NASA spacecraft completes mission with planned lunar impact

Source:Xinhua Published: 2014-4-19 10:12:57

US space agency NASA said Friday that its Lunar Atmosphere and Dust Environment Explorer (LADEE) spacecraft completed its mission and crashed into the far side of the moon as planned.

The LADEE spacecraft lacked fuel to maintain a long-term lunar orbit or continue science operations and intentionally impacted the surface of the moon between 00:30 and 01:22 a.m. EDT Friday (0430 GMT and 0522 GMT), NASA said in a statement.

NASA engineers believed that the spacecraft, the size of a vending machine, broke apart, with most of its material heating up several hundred degrees or even vaporizing at the surface.

Any material that remained is likely buried in shallow craters, the space agency said.

"At the time of impact, LADEE was traveling at a speed of 3,600 miles (about 5,800 kilometers) per hour -- about three times the speed of a high-powered rifle bullet," said Rick Elphic, LADEE project scientist at NASA's Ames Research Center.

"There's nothing gentle about impact at these speeds -- it's just a question of whether LADEE made a localized craterlet on a hillside or scattered debris across a flat area."
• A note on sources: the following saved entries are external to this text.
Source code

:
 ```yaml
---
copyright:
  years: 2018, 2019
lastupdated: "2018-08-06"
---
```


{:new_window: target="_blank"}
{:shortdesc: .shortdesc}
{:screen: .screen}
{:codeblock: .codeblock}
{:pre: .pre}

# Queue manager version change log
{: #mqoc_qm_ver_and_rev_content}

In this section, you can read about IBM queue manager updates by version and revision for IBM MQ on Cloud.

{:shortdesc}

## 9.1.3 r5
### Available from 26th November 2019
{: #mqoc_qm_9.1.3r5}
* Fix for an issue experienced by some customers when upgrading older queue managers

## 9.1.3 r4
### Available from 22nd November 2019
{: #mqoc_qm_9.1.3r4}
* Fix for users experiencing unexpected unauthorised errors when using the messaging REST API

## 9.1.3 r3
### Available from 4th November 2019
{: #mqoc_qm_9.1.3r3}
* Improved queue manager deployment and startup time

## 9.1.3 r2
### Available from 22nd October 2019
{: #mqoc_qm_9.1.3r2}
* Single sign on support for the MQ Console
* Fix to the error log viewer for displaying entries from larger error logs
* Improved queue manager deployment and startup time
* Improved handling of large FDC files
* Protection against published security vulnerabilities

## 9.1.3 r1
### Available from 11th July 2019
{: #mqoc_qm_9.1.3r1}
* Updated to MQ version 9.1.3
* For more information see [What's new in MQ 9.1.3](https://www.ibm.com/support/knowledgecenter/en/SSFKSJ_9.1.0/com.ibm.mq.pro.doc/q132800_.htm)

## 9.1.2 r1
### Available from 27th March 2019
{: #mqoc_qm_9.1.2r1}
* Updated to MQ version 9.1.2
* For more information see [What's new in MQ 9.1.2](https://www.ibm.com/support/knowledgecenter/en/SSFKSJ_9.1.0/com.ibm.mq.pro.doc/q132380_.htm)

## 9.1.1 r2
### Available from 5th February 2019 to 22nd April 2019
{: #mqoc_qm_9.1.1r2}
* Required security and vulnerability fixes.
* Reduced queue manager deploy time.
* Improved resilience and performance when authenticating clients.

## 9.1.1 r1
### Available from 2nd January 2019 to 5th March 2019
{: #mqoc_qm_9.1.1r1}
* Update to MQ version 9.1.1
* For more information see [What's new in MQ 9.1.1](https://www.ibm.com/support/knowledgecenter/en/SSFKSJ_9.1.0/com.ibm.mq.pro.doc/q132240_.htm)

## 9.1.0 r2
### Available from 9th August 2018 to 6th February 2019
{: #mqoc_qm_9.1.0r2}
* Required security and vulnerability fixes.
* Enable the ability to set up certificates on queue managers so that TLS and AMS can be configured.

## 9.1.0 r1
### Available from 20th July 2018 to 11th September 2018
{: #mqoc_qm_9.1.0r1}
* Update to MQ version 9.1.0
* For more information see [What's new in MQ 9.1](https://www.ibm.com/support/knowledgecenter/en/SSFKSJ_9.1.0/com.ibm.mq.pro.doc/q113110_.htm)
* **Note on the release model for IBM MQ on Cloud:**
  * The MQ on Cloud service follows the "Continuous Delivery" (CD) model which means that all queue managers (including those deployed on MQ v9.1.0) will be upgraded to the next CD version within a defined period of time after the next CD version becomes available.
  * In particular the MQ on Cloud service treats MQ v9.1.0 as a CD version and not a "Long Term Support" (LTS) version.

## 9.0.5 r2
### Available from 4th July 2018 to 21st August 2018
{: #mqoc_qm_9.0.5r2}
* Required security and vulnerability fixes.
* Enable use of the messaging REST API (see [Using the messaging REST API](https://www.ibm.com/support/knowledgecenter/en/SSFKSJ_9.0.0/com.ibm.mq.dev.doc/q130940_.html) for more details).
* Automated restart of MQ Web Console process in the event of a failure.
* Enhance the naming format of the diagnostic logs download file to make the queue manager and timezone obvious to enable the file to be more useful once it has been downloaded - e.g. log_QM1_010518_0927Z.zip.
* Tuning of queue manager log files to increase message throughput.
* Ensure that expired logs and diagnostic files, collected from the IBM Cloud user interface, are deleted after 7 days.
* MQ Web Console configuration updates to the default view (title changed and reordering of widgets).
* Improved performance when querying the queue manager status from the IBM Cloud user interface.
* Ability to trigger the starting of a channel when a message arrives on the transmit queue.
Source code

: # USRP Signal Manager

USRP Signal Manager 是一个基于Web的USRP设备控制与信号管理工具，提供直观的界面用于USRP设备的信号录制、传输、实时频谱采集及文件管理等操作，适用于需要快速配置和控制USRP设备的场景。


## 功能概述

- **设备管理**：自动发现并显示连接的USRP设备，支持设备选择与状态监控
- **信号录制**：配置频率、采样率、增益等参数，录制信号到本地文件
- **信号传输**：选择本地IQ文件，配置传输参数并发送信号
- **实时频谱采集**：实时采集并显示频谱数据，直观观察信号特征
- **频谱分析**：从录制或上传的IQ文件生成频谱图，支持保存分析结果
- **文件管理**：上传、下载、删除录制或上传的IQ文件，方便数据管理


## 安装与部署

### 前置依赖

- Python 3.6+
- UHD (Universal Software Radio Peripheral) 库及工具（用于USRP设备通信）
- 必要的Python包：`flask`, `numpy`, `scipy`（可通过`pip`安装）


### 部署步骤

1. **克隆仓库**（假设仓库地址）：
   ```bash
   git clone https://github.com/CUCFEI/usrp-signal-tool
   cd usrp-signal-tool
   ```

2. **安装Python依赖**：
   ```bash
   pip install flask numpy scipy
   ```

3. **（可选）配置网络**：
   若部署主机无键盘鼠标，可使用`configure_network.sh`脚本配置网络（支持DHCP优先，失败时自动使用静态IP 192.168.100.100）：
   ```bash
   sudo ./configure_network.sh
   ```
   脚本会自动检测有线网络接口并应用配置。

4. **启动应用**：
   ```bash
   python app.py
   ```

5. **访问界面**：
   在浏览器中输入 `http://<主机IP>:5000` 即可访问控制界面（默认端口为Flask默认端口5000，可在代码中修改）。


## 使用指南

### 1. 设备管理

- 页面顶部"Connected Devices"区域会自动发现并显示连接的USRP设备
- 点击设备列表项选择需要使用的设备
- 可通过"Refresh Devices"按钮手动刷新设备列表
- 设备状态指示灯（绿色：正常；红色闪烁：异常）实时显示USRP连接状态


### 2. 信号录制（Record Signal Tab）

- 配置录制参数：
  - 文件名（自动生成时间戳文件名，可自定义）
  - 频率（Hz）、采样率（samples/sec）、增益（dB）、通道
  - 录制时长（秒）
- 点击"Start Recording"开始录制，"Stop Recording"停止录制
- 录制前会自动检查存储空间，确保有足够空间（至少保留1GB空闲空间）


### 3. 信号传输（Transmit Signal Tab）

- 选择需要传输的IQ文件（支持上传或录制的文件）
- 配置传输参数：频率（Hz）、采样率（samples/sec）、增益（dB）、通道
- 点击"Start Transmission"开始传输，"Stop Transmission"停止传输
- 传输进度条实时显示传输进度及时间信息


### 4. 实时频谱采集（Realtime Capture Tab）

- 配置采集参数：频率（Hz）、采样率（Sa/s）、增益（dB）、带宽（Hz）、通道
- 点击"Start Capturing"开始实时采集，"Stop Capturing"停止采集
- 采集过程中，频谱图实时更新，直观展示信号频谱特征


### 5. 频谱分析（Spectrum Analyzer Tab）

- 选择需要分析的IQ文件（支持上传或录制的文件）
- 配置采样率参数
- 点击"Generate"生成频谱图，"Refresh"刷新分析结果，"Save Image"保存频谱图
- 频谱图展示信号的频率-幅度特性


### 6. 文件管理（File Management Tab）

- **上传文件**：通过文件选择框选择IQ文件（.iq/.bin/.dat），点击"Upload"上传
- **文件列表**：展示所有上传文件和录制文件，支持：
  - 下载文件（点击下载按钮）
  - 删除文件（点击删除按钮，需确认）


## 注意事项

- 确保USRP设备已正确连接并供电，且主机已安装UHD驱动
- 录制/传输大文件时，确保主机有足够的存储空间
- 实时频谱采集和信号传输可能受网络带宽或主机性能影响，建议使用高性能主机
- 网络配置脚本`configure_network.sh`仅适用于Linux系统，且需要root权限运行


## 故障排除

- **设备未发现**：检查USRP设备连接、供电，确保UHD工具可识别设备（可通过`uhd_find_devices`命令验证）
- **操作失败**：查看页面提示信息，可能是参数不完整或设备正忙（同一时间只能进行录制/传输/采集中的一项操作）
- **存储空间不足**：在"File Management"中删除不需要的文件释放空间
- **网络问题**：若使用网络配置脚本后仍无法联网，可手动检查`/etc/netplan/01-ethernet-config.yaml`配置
In early April, the spacecraft was commanded to carry out maneuvers that would lower its closest approach to the lunar surface.

The new orbit brought LADEE to altitudes below one mile (1.6 kilometers) above the lunar surface, lower than most commercial airliners fly above Earth, enabling scientists to gather unprecedented science measurements.

On April 11, LADEE performed a final maneuver to ensure a trajectory that caused the spacecraft to impact the far side of the moon, which is not in view of Earth or near any previous lunar mission landings.

In the coming months, NASA engineers will use a lunar orbiter to photograph the impact site to determine the exact impact time.

"It's bittersweet knowing we have received the final transmission from the LADEE spacecraft after spending years building it in-house at Ames, and then being in constant contact as it circled the moon for the last several months," said Butler Hine, LADEE project manager at Ames.

Launched in Sept. 2013 from NASA's Wallops Flight Facility in Virginia, LADEE began orbiting the moon Oct. 6 and gathering science data Nov. 10.

During its 100-day primary mission that ended in March, the spacecraft gathered detailed information about the structure and composition of the thin lunar atmosphere.

Scientists also hope to use the data to look for the source of the mysterious pre-sunrise glow seen above the lunar horizon during several Apollo missions.

In addition, the mission has helped the agency test a system for two-way communication using laser instead of radio waves.